WD Velociraptor 300GB or OCZ Core 64GB

Associate
Joined
11 Aug 2008
Posts
8
hi, im in the middle of building my system and i want a fast hard drive for the OS, and some games.
i wanted to know whether the performance difference between these drives is going to be that noticeable?
im not sure which to go for, as theyre about the same price and size doesnt bother me as im also having 2 320GB HDD in RAID0 for storage.
basically is the performance boost worth the drop in size?

any help would be great :D
 
As you say size isn't important I'd get the OCZ SSD drive, the difference won't be that noticable though. If warrenty is a factor for you then I'd consider the VRaptor as at 5 years its much higher than the OCZ SSD.

The trouble with SSD's is no one knows quite how long they will last in the long run so the warranties don't seem to extend as long as the better HDD's.
 
I'd go for a 74GB Velociraptor if i were you, £102 and will be very reliable, ssd drives will lose value extremely quickly, they have some performance issues at the moment and issues with controllers and drivers, packet sizes and other things, i'd stick with the velociraptor and upgrade to SSD in 1yr or so when you can get a 128GB cheap, reliable and fast.
 
ok thanks.
i think having the longer warranty means ill go for the velociraptor, since knowing my luck the ssd would fail the day the warranty runs out :D
also, i should be able to find a cheaper veloviraptor on ebay :D
thanks a lot
 
there are 74/150/300gb versions of the velociraptor, ocuk sell the 74gb for £102 ish, if you dont need loads of storage space get that version.
 
i would love to put to smaller velociraptors in RAID-0 but that would just be to expensive for me :(
as it is, ive been saving since June and only just got my pc up and running - using old hard drives. ive still got to get all the hard drives, monitor and mouse lol
 
ssd drives ... have some performance issues at the moment and issues with controllers and drivers, packet sizes and other things
That`s only with OCZ SSD drives.

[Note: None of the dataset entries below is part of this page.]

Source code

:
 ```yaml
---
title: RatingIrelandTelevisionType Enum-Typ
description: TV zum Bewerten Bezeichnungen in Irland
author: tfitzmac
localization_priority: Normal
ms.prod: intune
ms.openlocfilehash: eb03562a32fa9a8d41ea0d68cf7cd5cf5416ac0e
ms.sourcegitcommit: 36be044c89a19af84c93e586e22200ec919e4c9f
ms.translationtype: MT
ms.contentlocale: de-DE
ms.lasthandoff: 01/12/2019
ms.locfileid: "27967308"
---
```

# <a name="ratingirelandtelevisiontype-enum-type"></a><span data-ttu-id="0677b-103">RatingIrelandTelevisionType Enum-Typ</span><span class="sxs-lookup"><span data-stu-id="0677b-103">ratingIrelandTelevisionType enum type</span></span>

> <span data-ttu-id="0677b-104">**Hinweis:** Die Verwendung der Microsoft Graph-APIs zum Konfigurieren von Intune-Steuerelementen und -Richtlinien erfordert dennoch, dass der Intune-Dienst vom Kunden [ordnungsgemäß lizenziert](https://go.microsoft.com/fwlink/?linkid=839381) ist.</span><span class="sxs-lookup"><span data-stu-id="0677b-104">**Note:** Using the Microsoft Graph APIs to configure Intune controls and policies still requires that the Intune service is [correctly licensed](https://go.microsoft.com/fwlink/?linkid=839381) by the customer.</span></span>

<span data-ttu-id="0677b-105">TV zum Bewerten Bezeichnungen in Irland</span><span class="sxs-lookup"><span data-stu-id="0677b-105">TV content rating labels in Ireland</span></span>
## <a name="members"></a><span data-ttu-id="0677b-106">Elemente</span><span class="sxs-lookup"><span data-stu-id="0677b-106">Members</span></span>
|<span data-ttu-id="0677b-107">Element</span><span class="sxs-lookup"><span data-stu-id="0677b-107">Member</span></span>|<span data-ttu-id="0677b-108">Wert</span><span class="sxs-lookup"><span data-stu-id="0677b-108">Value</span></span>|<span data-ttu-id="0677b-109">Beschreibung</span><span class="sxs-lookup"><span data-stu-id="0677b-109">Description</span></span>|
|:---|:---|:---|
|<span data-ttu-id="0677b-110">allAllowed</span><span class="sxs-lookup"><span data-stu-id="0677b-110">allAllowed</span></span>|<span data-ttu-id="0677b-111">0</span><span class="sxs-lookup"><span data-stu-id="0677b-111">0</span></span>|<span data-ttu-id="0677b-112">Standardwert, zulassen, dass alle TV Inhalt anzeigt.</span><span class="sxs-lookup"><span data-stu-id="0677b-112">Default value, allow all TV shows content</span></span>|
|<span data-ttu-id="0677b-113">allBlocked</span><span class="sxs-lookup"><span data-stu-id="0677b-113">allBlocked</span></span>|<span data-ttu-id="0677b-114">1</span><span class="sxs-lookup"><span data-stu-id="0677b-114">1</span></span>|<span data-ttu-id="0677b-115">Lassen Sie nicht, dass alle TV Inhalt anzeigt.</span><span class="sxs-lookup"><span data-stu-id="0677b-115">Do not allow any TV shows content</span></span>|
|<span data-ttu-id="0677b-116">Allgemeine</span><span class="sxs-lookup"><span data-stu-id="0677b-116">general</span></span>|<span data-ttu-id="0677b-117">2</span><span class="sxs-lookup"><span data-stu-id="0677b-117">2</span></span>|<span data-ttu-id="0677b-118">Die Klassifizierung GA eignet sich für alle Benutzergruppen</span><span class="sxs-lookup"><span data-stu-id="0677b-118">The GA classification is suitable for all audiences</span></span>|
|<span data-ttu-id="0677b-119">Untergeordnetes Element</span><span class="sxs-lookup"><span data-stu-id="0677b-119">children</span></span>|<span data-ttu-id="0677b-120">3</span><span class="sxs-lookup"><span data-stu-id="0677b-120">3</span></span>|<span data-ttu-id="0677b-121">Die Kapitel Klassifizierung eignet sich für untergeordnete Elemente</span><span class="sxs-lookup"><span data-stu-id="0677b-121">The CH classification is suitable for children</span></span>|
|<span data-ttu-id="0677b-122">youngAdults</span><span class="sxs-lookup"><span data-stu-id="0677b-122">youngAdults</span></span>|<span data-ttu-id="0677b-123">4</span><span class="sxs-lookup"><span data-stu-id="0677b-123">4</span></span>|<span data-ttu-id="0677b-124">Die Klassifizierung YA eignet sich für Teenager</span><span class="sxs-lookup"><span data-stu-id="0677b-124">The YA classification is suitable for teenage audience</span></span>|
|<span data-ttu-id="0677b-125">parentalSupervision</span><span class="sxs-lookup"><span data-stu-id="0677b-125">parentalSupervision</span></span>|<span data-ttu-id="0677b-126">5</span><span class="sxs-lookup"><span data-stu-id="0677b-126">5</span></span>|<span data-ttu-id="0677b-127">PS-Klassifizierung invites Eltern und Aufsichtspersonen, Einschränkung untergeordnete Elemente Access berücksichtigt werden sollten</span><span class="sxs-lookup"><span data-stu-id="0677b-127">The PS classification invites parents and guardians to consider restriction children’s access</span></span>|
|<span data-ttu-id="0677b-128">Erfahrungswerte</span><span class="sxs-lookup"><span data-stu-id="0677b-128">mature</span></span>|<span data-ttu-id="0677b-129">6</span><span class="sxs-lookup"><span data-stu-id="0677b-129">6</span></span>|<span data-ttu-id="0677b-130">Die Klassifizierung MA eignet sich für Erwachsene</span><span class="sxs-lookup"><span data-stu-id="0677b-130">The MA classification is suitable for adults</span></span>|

Mtron SSD`s for example don`t suffer from these issues so don`t be put of SSD`s by that statement.

For me the performance boot is definitely worth the drop in size but it depends on your needs. If you can afford an SSD and can get one big enough I`d go with the Mtron 7000/7500 Series or maybe the MemoRight GT Series.

Of course a veloci would do :)
 
I was wondering about solid state drives life expectancy surely if it's flash based it could potentially last a lifetime ? or are they making them to fail after a certain time ?
 
It`s flash but its a higher quality of flash. Even so the write cycles are still limited, read cycles are unlimited.

I`ve had a 1GB usb flash stick for 3-4 years which has been used near daily as a scratch drive, it`s had many many write cycles and is still going strong. So I`m not worrying myself too much about the life expectancy of my SSD OS drive.
 
That's a bit different though, a SSD will be used constantly by the OS in the same places too which will wear them out much faster. Especially the page file area.
 
That's a bit different though, a SSD will be used constantly by the OS in the same places too which will wear them out much faster.
True that the OS is in constant use but it doesn`t get constant large writes like my usb stick has had. Using filemon you can see for XP it`s small occational writes and they are more often than not writes to existing files which means the writes are occuring at differant places on each write due to the nature of how writing works on SSD`s.
Plus the usb stick is of lesser quality, small and being filled up each time so over a long time it`s a fair indicator IMO all things considered.

I`ve been quite lucky with the pagefile, it`s been disabled for years and I can only remember a few instances of having to give it a few MB so a prog would run. Thankfully I`ve not needed to regularly use anything that insists on it`s existence.